At what point does this become a trade description violation?

The o2 team — many of whom are usually avid readers and responders to the MIR site, have been mysteriously quiet on this issue. What’s going on chaps?

Surely this isn’t a deliberate marketing strategy from the UK’s 2nd largest network? Surely they’re not that panicked by Orange’s entry into the marketplace?

You can, by the way, pick up a shiny new iPhone from Orange at http://shop.orange.co.uk/iphone/.

The iPhone. Now only on Orange.

You can bet your boots o2 would be screaming blue murder if Orange started running ads with that strapline…

;-)

o2: “We’re still only official UK Apple iPhone retailer”

Sunday, November 22nd, 2009

That’s the message that o2 are giving to consumers walking into their stores at the moment. Readers across the UK have been telling me they’ve been witnessing the rather lax attitude of the o2 store design chappies. They’re still advertising that the iPhone is ‘only on o2′. Not quite accurate given Orange entered the market on the 14th of this month and sold 30,000 in one day.
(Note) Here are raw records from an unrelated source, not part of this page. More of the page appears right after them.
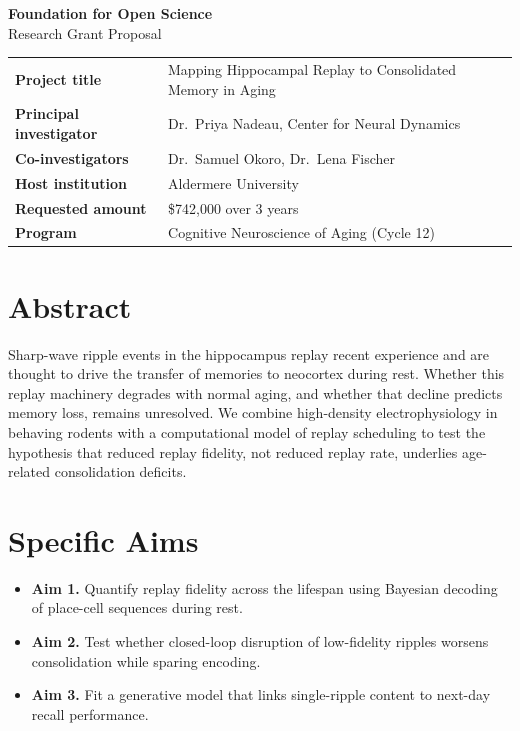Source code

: \documentclass[11pt]{article}
\begin{document}
\begin{center}
  {\LARGE\bfseries\color{accent} Foundation for Open Science}\\[0.2em]
  {\large Research Grant Proposal}
\end{center}

\vspace{0.6em}
\begin{tabularx}{\textwidth}{@{}lX@{}}
\toprule
\textbf{Project title} & Mapping Hippocampal Replay to Consolidated Memory in Aging \\
\textbf{Principal investigator} & Dr.\ Priya Nadeau, Center for Neural Dynamics \\
\textbf{Co-investigators} & Dr.\ Samuel Okoro, Dr.\ Lena Fischer \\
\textbf{Host institution} & Aldermere University \\
\textbf{Requested amount} & \$742,000 over 3 years \\
\textbf{Program} & Cognitive Neuroscience of Aging (Cycle 12) \\
\bottomrule
\end{tabularx}

\section{Abstract}
Sharp-wave ripple events in the hippocampus replay recent experience and are
thought to drive the transfer of memories to neocortex during rest. Whether
this replay machinery degrades with normal aging, and whether that decline
predicts memory loss, remains unresolved. We combine high-density
electrophysiology in behaving rodents with a computational model of replay
scheduling to test the hypothesis that reduced replay fidelity, not reduced
replay rate, underlies age-related consolidation deficits.

\section{Specific Aims}
\begin{itemize}[leftmargin=1.4em, itemsep=0.15em]
  \item \textbf{Aim 1.} Quantify replay fidelity across the lifespan using
        Bayesian decoding of place-cell sequences during rest.
  \item \textbf{Aim 2.} Test whether closed-loop disruption of low-fidelity
        ripples worsens consolidation while sparing encoding.
  \item \textbf{Aim 3.} Fit a generative model that links single-ripple content
        to next-day recall performance.
\end{itemize}
\end{document}
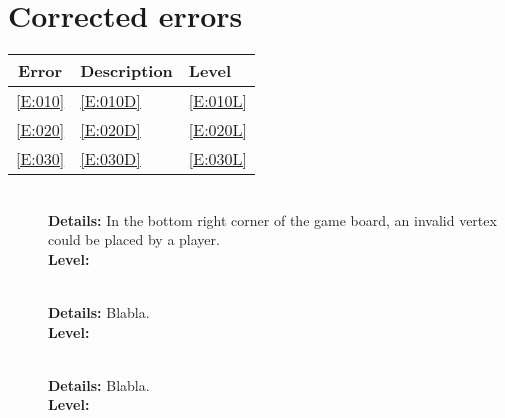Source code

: \section{Corrected errors}

\begin{tabular}{cll}

\hline
	\textbf{Error} & \textbf{Description} & \textbf{Level} \\
	\hline
	\ref{E:010} & \ref{E:010D} & \ref{E:010L} \\
	\ref{E:020} & \ref{E:020D} & \ref{E:020L} \\
	\ref{E:030} & \ref{E:030D} & \ref{E:030L} \\
	\hline
\end{tabular}

\begin{description}
	\item[] \textbf{} \\
	\textbf{Details:} In the bottom right corner of the \twixt game board, an invalid vertex could be placed by a player. \\
	\textbf{Level:} 

	\item[] \textbf{} \\
	\textbf{Details:} Blabla. \\
	\textbf{Level:} 

	\item[] \textbf{} \\
	\textbf{Details:} Blabla. \\
	\textbf{Level:} 
\end{description}

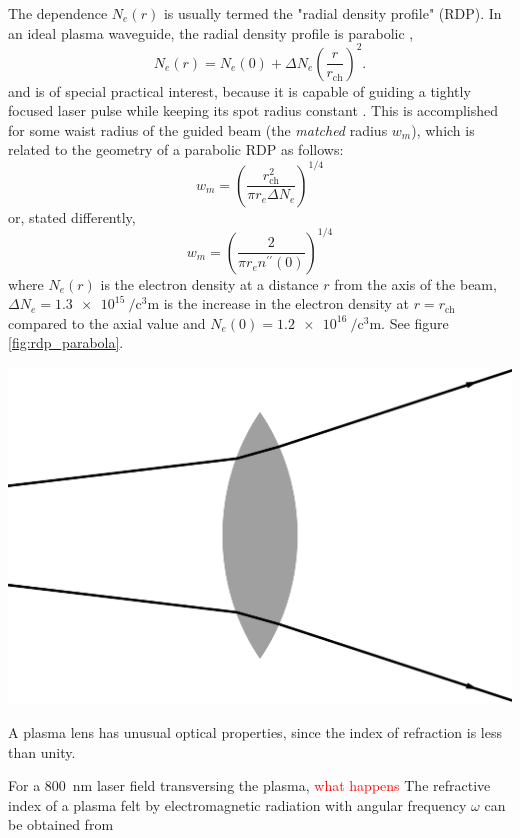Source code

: \documentclass[justified,nofonts,nobib,openany]{tufte-book}
\begin{document}
The dependence $N_e(r)$ is usually termed the "radial density profile" (RDP). In an ideal plasma waveguide, the radial density profile is parabolic \cite{Sprangle1992PropagationPlasmas},
\begin{equation}
    N_e(r)=N_e(0)+\Delta N_e\left( \frac{r}{r_\text{ch}}\right)^2.
    \label{eq:rdp}
\end{equation}
and is of special practical interest, because it is capable of guiding a tightly focused laser pulse while keeping its spot radius constant \cite{Sprangle1992PropagationPlasmas,Esarey1997Self-focusingPlasmas}. This is accomplished for some waist radius of the guided beam (the \textit{matched} radius $w_m$), which is related to the geometry of a parabolic RDP as follows:
\begin{equation}
    w_m=\left( \frac{r_\text{ch}^2}{\pi r_e \Delta N_e}\right)^{1/4}
\end{equation}
or, stated differently,
\begin{equation}
    w_m=\left( \frac{2}{\pi r_e n^{\prime\prime}(0)}\right)^{1/4}
\end{equation}
where $N_e(r)$ is the electron density at a distance $r$ from the axis of the beam, $\Delta N_e=\SI{1.3e15}{\per\cubic\centi\metre}$ is the increase in the electron density at $r=r_\text{ch}$ compared to the axial value and $N_e(0)=\SI{1.2e16}{\per\cubic\centi\metre}$. See figure \ref{fig:rdp_parabola}.

\begin{marginfigure}
    \includegraphics[width=\marginparwidth]{figures/chen4_30.pdf}
    \caption{A plasma lens has unusual optical properties, since the index of refraction is less than unity.}
    \label{fig:plasma_lens_chen}
\end{marginfigure}
For a \SI{800}{\nm} laser field transversing the plasma, \textcolor{red}{what happens}
The refractive index of a plasma felt by electromagnetic radiation with angular frequency $\omega$ can be obtained from 
\end{document}

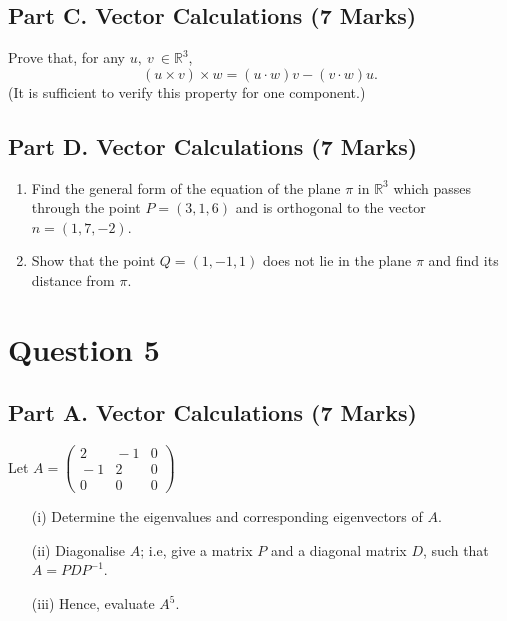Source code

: \documentclass[a4paper,12pt]{article}
\begin{document}
	\subsection*{Part C. Vector Calculations (7 Marks)}		
 Prove that, for any $u,\:v\:\in\mathbb{R}^3$, %
			$$(u\times v)\times w= (u\cdot w)v - (v\cdot w)u.$$
			(It is sufficient to verify this property for one component.)

	\subsection*{Part D. Vector Calculations (7 Marks)}
			\begin{enumerate}
				\item Find the general form of the equation of the plane $\pi$ in $\mathbb{R}^3$ which passes through the point 
				$P=(3,1,6)$ and is orthogonal to the vector $n=(1,7,-2)$. %
				
				\item Show that the point $Q=(1,-1,1)$ does not lie in the plane $\pi$ and find its distance from $\pi$. %
			\end{enumerate}

\newpage
\section*{Question 5}
	\subsection*{Part A. Vector Calculations (7 Marks)}
 Let $A=\displaystyle\left(\begin{array}{ccc} 
	2&\!\!\!-1&0\\
	\!\!\!-1& 2&0\\
	0& 0& 0\end{array}\right)$
	
	\begin{itemize}
		\item[(i)] Determine the eigenvalues and corresponding eigenvectors of $A$.
		
		\medskip\item[(ii)]  Diagonalise $A$; i.e, give a matrix $P$ and a diagonal matrix $D$, such that $A=PDP^{-1}$.
		
		\medskip \item[(iii)]  Hence, evaluate $A^5$.
	\end{itemize} \vspace{0.4cm}
	
\end{document}

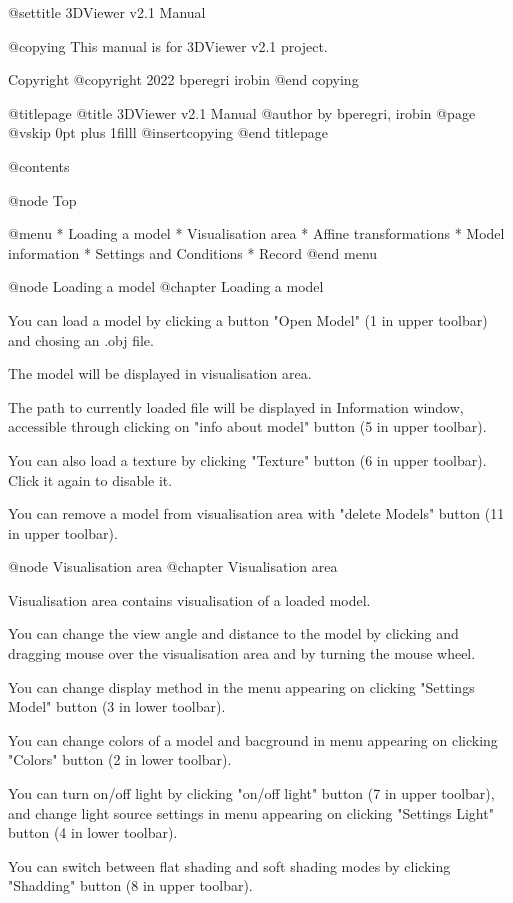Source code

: 
@settitle 3DViewer v2.1 Manual

@copying
This manual is for 3DViewer v2.1 project.

Copyright @copyright{} 2022 bperegri irobin
@end copying

@titlepage
@title 3DViewer v2.1 Manual
@author by bperegri, irobin
@page
@vskip 0pt plus 1filll
@insertcopying
@end titlepage

@contents

@node Top

@menu
* Loading a model
* Visualisation area
* Affine transformations
* Model information
* Settings and Conditions
* Record
@end menu

@node Loading a model
@chapter Loading a model

You can load a model by clicking a button "Open Model" (1 in upper toolbar) and chosing an .obj file.

The model will be displayed in visualisation area.

The path to currently loaded file will be displayed in Information window, accessible through clicking on "info about model" button (5 in upper toolbar).

You can also load a texture by clicking "Texture" button (6 in upper toolbar). Click it again to disable it.

You can remove a model from visualisation area with "delete Models" button (11 in upper toolbar).

@node Visualisation area
@chapter Visualisation area

Visualisation area contains visualisation of a loaded model.

You can change the view angle and distance to the model by clicking and dragging mouse over the visualisation area and by turning the mouse wheel.

You can change display method in the menu appearing on clicking "Settings Model" button (3 in lower toolbar).

You can change colors of a model and bacground in menu appearing on clicking "Colors" button (2 in lower toolbar).

You can turn on/off light by clicking "on/off light" button (7 in upper toolbar), and change light source settings in menu appearing on clicking "Settings Light" button (4 in lower toolbar).

You can switch between flat shading and soft shading modes by clicking "Shadding" button (8 in upper toolbar).

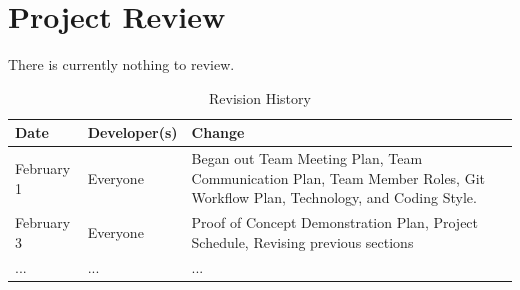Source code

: \documentclass{article}
\begin{document}
\clearpage

\section{Project Review}

There is currently nothing to review.

\newpage

\begin{table}[hp]
\caption{Revision History} \label{TblRevisionHistory}
\begin{tabularx}{\textwidth}{llX}
\toprule
\textbf{Date} & \textbf{Developer(s)} & \textbf{Change}\\
\midrule
February 1 & Everyone & Began out Team Meeting Plan, Team Communication Plan, Team Member Roles, Git Workflow Plan, Technology, and Coding Style. \\
February 3 & Everyone & Proof of Concept Demonstration Plan, Project Schedule, Revising previous sections\\ 
... & ... & ...\\
\bottomrule
\end{tabularx}
\end{table}
\end{document}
Reader Simon Maddox popped into the o2 store at the huge Westfield Shopping Centre in West London today and had a look around. He caught this image and yfroged it to me:

This is not good, o2.

Orange have been offering the iPhone for a little while now — isn’t it time you updated your in-store signage?

o2’s still officially the only UK supplier of iPhones, eh?

Thursday, November 19th, 2009

I had an email from a reader who tells me that he’s been into a few o2 stores in the London area recently and is still seeing the ‘old signs telling punters that the operator is the only official retailer of Apple iPhones.’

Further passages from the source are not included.